- _Work required_:
Report how many lines of the records below include the word "como". Give nothing but the number.

- _Source data_:
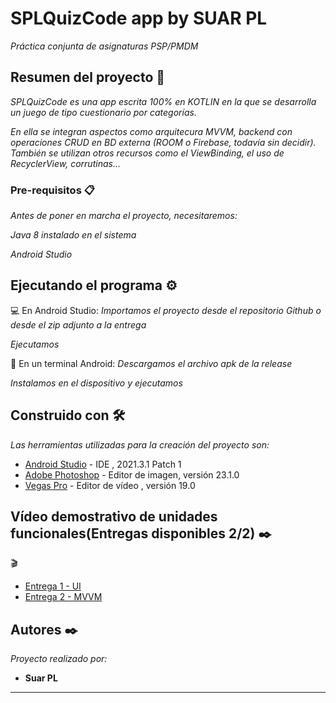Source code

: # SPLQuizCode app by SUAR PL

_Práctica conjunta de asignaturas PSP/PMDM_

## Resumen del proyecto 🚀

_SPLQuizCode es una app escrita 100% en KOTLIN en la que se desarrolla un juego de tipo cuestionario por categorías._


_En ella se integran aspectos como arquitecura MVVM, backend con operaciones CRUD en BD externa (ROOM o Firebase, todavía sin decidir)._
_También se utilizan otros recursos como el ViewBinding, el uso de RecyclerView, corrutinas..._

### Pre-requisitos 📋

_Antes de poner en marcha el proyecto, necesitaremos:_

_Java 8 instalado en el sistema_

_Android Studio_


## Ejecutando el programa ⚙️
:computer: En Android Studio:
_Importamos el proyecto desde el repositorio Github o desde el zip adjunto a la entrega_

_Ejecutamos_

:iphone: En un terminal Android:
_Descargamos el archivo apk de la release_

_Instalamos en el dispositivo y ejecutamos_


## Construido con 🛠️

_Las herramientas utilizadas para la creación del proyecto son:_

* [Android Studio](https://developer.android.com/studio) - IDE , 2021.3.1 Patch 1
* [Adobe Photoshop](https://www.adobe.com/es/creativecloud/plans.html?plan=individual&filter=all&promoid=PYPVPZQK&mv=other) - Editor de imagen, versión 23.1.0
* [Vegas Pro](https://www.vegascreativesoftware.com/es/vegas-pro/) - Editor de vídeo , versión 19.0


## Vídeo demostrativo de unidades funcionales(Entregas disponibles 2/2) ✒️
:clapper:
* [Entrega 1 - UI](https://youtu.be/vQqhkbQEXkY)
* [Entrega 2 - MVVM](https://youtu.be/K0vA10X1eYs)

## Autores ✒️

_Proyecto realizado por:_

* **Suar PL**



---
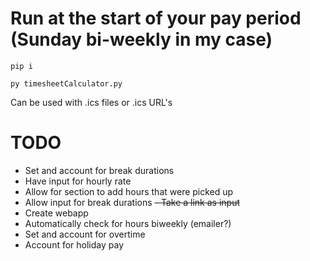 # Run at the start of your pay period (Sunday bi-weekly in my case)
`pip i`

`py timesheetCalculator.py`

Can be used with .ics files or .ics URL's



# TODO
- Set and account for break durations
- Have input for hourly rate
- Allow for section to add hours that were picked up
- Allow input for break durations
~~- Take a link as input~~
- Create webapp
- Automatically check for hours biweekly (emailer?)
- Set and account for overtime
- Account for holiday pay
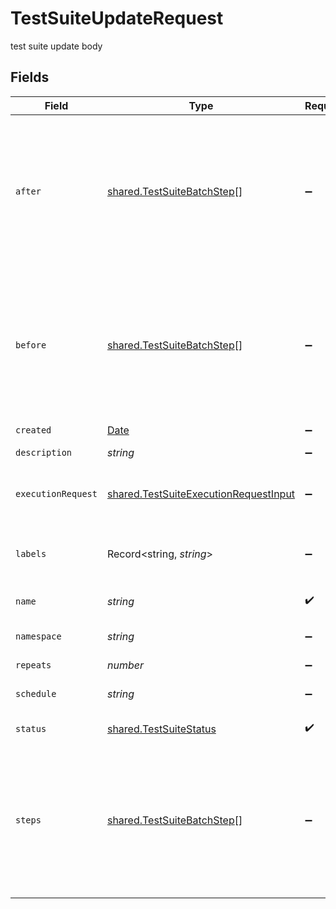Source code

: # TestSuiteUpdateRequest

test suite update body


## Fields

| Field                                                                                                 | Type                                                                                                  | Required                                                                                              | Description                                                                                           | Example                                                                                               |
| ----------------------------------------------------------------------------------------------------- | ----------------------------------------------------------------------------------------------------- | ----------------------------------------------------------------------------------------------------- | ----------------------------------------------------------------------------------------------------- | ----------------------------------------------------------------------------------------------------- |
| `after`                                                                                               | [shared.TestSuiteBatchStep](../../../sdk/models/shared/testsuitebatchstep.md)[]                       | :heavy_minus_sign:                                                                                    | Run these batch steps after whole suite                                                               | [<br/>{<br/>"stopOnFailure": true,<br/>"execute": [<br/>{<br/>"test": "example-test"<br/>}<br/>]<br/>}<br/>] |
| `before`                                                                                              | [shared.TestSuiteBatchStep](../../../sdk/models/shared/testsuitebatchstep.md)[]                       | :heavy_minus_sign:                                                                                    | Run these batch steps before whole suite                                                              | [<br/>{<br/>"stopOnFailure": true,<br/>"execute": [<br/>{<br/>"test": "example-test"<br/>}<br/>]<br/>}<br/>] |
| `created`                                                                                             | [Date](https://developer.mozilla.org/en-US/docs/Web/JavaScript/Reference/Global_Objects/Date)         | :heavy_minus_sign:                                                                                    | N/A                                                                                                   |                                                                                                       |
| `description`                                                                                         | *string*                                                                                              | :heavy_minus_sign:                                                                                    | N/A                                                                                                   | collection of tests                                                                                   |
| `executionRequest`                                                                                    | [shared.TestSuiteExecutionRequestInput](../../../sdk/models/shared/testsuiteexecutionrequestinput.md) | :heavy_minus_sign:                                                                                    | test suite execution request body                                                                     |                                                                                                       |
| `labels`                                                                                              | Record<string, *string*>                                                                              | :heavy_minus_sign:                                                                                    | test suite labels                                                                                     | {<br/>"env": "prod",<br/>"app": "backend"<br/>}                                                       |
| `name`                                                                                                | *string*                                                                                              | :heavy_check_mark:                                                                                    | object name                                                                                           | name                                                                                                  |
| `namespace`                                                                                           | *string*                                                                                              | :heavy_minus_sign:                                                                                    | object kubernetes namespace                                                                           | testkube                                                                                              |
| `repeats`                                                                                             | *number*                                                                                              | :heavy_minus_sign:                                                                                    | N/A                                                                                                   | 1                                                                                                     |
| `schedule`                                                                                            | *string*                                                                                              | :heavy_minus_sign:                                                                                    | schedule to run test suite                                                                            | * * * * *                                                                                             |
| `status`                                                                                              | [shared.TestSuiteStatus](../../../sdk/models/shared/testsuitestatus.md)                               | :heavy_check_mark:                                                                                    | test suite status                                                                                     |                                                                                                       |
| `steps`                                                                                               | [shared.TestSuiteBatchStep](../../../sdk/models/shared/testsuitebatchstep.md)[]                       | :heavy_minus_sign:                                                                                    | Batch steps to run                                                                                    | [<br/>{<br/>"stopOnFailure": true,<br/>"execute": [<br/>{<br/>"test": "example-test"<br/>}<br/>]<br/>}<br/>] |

- _Answer space_:
2